The consistent occurrence of a uniform practice.

A belief that adherence to it is obligatory, without necessarily being formally incorporated into any written body of law.

In some countries’ budget systems, notably those of the United Kingdom and its ex-colonies, customary sources of law play a role. Several examples may be cited. First, the establishment of the Cabinet – the all-important body for budget decision making – has no legal basis, i.e. there is no legally binding document that specifies Cabinet’s roles and responsibilities in budgetary matters. Second, the royal prerogative in the United Kingdom – the powers unique to the executive that the courts recognise it possesses for the purposes of carrying out the business of government – is another source of extra-legal influence. Several of H.M. Treasury’s powers – including specifying the structure of appropriations and controlling expenditures – are derived from the royal prerogative (Daintith and Page, 1999). Third, Cabinet minutes or Treasury Concordat are extra-legal documents that also guide budgetary processes in countries with Westminster parliamentary systems.

In several continental European countries with coalition governments (e.g. Germany, the Netherlands), prior to the formation of a new government, the political parties about to govern draw up a “coalition agreement”. Such pacts specify the political and economic agenda of the government that is valid for the life of the government. Because of their limited duration, such agreements cannot be regarded as customary law. Also, because of their nonbinding nature – they are voluntary agreements – they cannot be considered a source of law. Nonetheless, in some cases, they provide detailed rules for aspects of the budget process and, at least for their duration, have the same impact as law.

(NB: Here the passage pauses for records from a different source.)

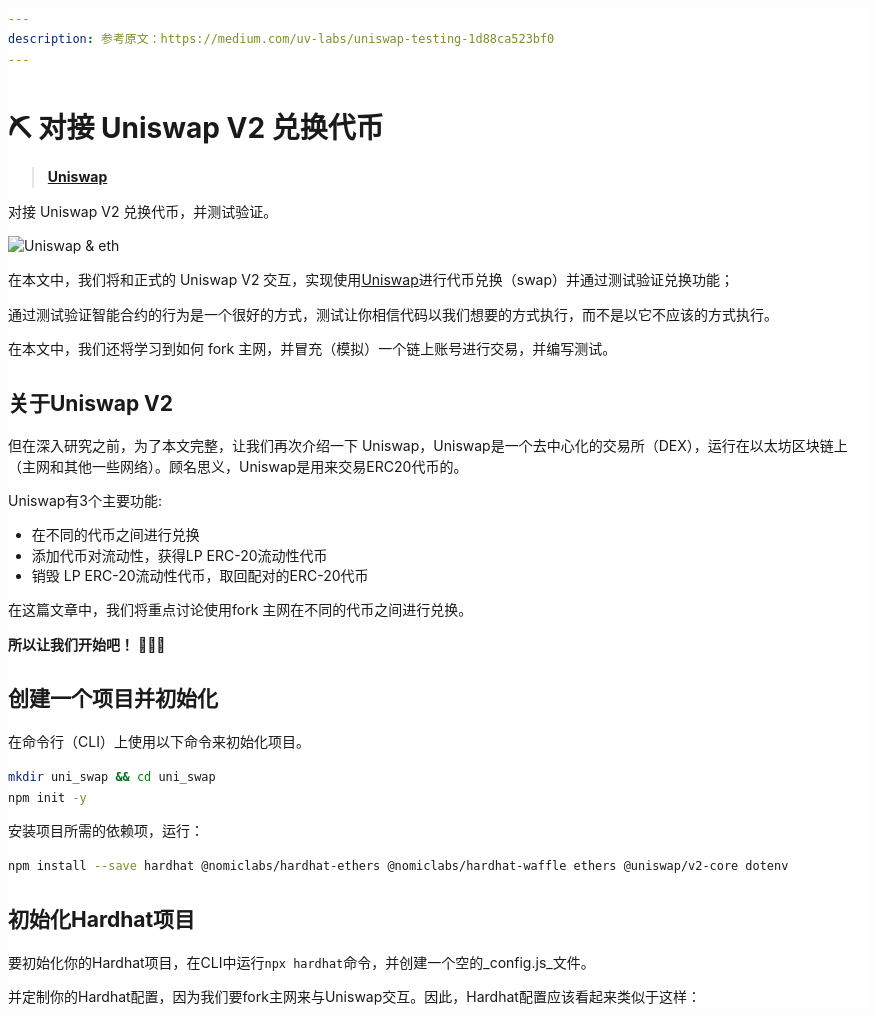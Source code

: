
 ```yaml
---
description: 参考原文：https://medium.com/uv-labs/uniswap-testing-1d88ca523bf0
---
```


# ⛏ 对接 Uniswap V2 兑换代币

> [**Uniswap**](https://learnblockchain.cn/tags/Uniswap)

对接 Uniswap V2 兑换代币，并测试验证。

![Uniswap & eth](https://img.learnblockchain.cn/pics/20220608144145.jpeg!/scale/60)

在本文中，我们将和正式的 Uniswap V2 交互，实现使用[Uniswap](https://uniswap.org/)进行代币兑换（swap）并通过测试验证兑换功能；

通过测试验证智能合约的行为是一个很好的方式，测试让你相信代码以我们想要的方式执行，而不是以它不应该的方式执行。

在本文中，我们还将学习到如何 fork 主网，并冒充（模拟）一个链上账号进行交易，并编写测试。

## 关于Uniswap V2

但在深入研究之前，为了本文完整，让我们再次介绍一下 Uniswap，Uniswap是一个去中心化的交易所（DEX），运行在以太坊区块链上（主网和其他一些网络）。顾名思义，Uniswap是用来交易ERC20代币的。

Uniswap有3个主要功能:

* 在不同的代币之间进行兑换
* 添加代币对流动性，获得LP ERC-20流动性代币
* 销毁 LP ERC-20流动性代币，取回配对的ERC-20代币

在这篇文章中，我们将重点讨论使用fork 主网在不同的代币之间进行兑换。

**所以让我们开始吧！** 🥳🥳🥳

## 创建一个项目并初始化

在命令行（CLI）上使用以下命令来初始化项目。

```bash
mkdir uni_swap && cd uni_swap
npm init -y
```

安装项目所需的依赖项，运行：

```bash
npm install --save hardhat @nomiclabs/hardhat-ethers @nomiclabs/hardhat-waffle ethers @uniswap/v2-core dotenv
```

## 初始化Hardhat项目

要初始化你的Hardhat项目，在CLI中运行`npx hardhat`命令，并创建一个空的_config.js_文件。

并定制你的Hardhat配置，因为我们要fork主网来与Uniswap交互。因此，Hardhat配置应该看起来类似于这样：
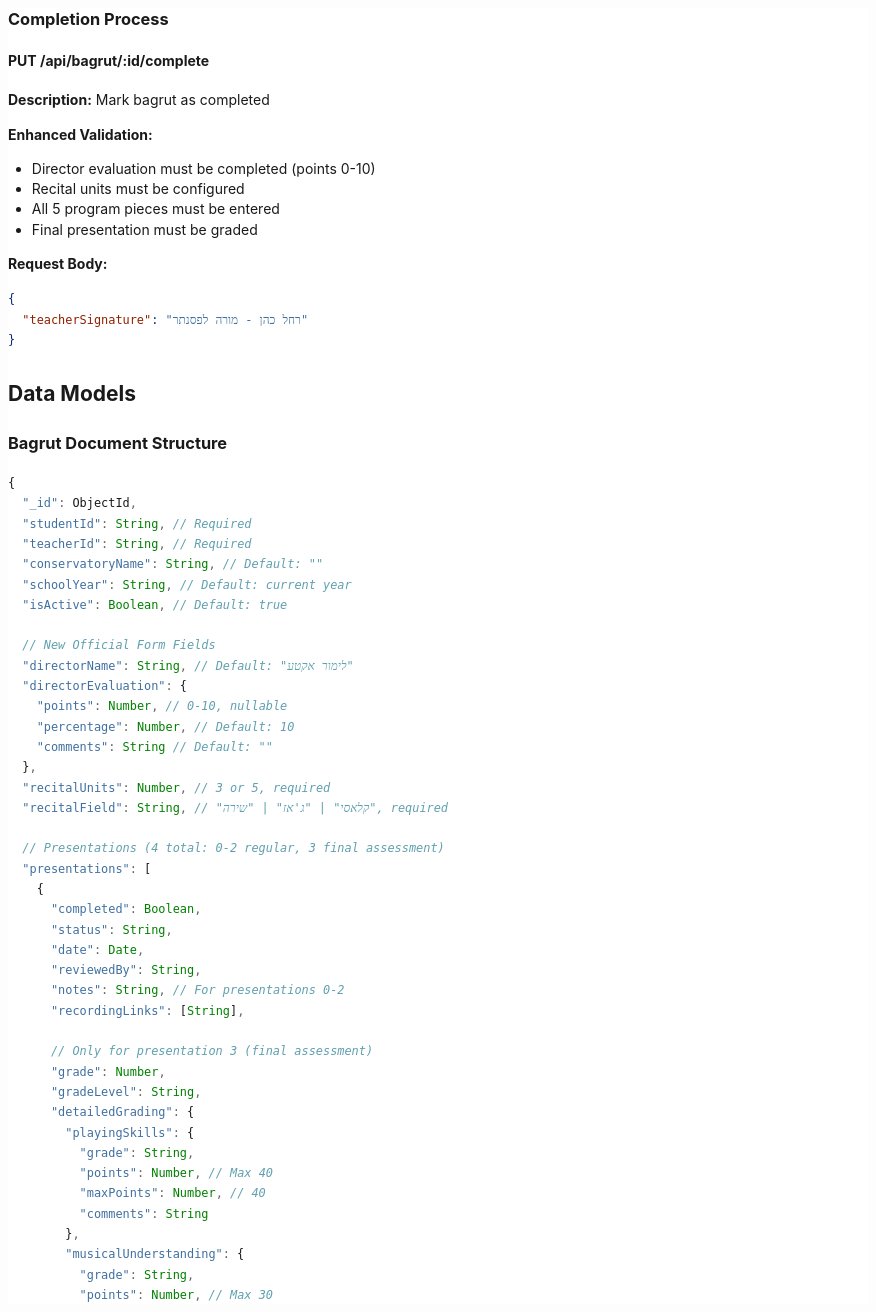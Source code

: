 ### Completion Process

#### PUT /api/bagrut/:id/complete
**Description:** Mark bagrut as completed

**Enhanced Validation:**
- Director evaluation must be completed (points 0-10)
- Recital units must be configured
- All 5 program pieces must be entered
- Final presentation must be graded

**Request Body:**
```json
{
  "teacherSignature": "רחל כהן - מורה לפסנתר"
}
```

## Data Models

### Bagrut Document Structure

```javascript
{
  "_id": ObjectId,
  "studentId": String, // Required
  "teacherId": String, // Required
  "conservatoryName": String, // Default: ""
  "schoolYear": String, // Default: current year
  "isActive": Boolean, // Default: true
  
  // New Official Form Fields
  "directorName": String, // Default: "לימור אקטע"
  "directorEvaluation": {
    "points": Number, // 0-10, nullable
    "percentage": Number, // Default: 10
    "comments": String // Default: ""
  },
  "recitalUnits": Number, // 3 or 5, required
  "recitalField": String, // "קלאסי" | "ג'אז" | "שירה", required
  
  // Presentations (4 total: 0-2 regular, 3 final assessment)
  "presentations": [
    {
      "completed": Boolean,
      "status": String,
      "date": Date,
      "reviewedBy": String,
      "notes": String, // For presentations 0-2
      "recordingLinks": [String],
      
      // Only for presentation 3 (final assessment)
      "grade": Number,
      "gradeLevel": String,
      "detailedGrading": {
        "playingSkills": {
          "grade": String,
          "points": Number, // Max 40
          "maxPoints": Number, // 40
          "comments": String
        },
        "musicalUnderstanding": {
          "grade": String,
          "points": Number, // Max 30
```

As an illustration, the government of the Netherlands drew up a detailed set of macro-fiscal stability rules (Blöndal and Kristensen, 2002, Box 1). By voluntarily adhering to the rules, the general government deficit was turned to a surplus in the 1990s. Thus, the impact of the coalition agreement was identical to that which would have been achieved by a law of limited duration prepared by the government and adopted formally by the Dutch Parliament.